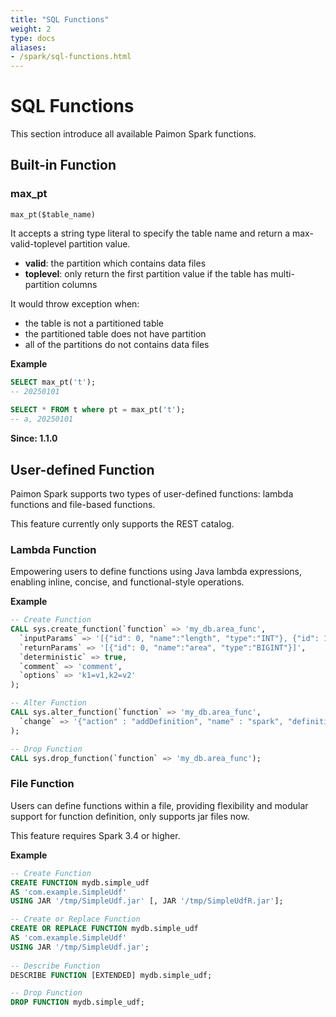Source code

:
```yaml
---
title: "SQL Functions"
weight: 2
type: docs
aliases:
- /spark/sql-functions.html
---
```

<!--
Licensed to the Apache Software Foundation (ASF) under one
or more contributor license agreements.  See the NOTICE file
distributed with this work for additional information
regarding copyright ownership.  The ASF licenses this file
to you under the Apache License, Version 2.0 (the
"License"); you may not use this file except in compliance
with the License.  You may obtain a copy of the License at

  http://www.apache.org/licenses/LICENSE-2.0

Unless required by applicable law or agreed to in writing,
software distributed under the License is distributed on an
"AS IS" BASIS, WITHOUT WARRANTIES OR CONDITIONS OF ANY
KIND, either express or implied.  See the License for the
specific language governing permissions and limitations
under the License.
-->

# SQL Functions

This section introduce all available Paimon Spark functions.


## Built-in Function

### max_pt

`max_pt($table_name)`

It accepts a string type literal to specify the table name and return a max-valid-toplevel partition value.
- **valid**: the partition which contains data files
- **toplevel**: only return the first partition value if the table has multi-partition columns

It would throw exception when:
- the table is not a partitioned table
- the partitioned table does not have partition
- all of the partitions do not contains data files

**Example**

```sql
SELECT max_pt('t');
-- 20250101
 
SELECT * FROM t where pt = max_pt('t');
-- a, 20250101
```

**Since: 1.1.0**

## User-defined Function

Paimon Spark supports two types of user-defined functions: lambda functions and file-based functions.

This feature currently only supports the REST catalog.

### Lambda Function

Empowering users to define functions using Java lambda expressions, enabling inline, concise, and functional-style operations.

**Example**

```sql
-- Create Function
CALL sys.create_function(`function` => 'my_db.area_func',
  `inputParams` => '[{"id": 0, "name":"length", "type":"INT"}, {"id": 1, "name":"width", "type":"INT"}]',
  `returnParams` => '[{"id": 0, "name":"area", "type":"BIGINT"}]',
  `deterministic` => true,
  `comment` => 'comment',
  `options` => 'k1=v1,k2=v2'
);

-- Alter Function
CALL sys.alter_function(`function` => 'my_db.area_func',
  `change` => '{"action" : "addDefinition", "name" : "spark", "definition" : {"type" : "lambda", "definition" : "(Integer length, Integer width) -> { return (long) length * width; }", "language": "JAVA" } }'
);

-- Drop Function
CALL sys.drop_function(`function` => 'my_db.area_func');
```

### File Function

Users can define functions within a file, providing flexibility and modular support for function definition, only supports jar files now.

This feature requires Spark 3.4 or higher.

**Example**

```sql
-- Create Function
CREATE FUNCTION mydb.simple_udf
AS 'com.example.SimpleUdf' 
USING JAR '/tmp/SimpleUdf.jar' [, JAR '/tmp/SimpleUdfR.jar'];

-- Create or Replace Function
CREATE OR REPLACE FUNCTION mydb.simple_udf 
AS 'com.example.SimpleUdf'
USING JAR '/tmp/SimpleUdf.jar';
       
-- Describe Function
DESCRIBE FUNCTION [EXTENDED] mydb.simple_udf;

-- Drop Function
DROP FUNCTION mydb.simple_udf;
```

-=-=-=-=-

* _Task requirements_: Take each line above that contains "width" and copy it out.

* _Expected answer_:
  `inputParams` => '[{"id": 0, "name":"length", "type":"INT"}, {"id": 1, "name":"width", "type":"INT"}]',
  `change` => '{"action" : "addDefinition", "name" : "spark", "definition" : {"type" : "lambda", "definition" : "(Integer length, Integer width) -> { return (long) length * width; }", "language": "JAVA" } }'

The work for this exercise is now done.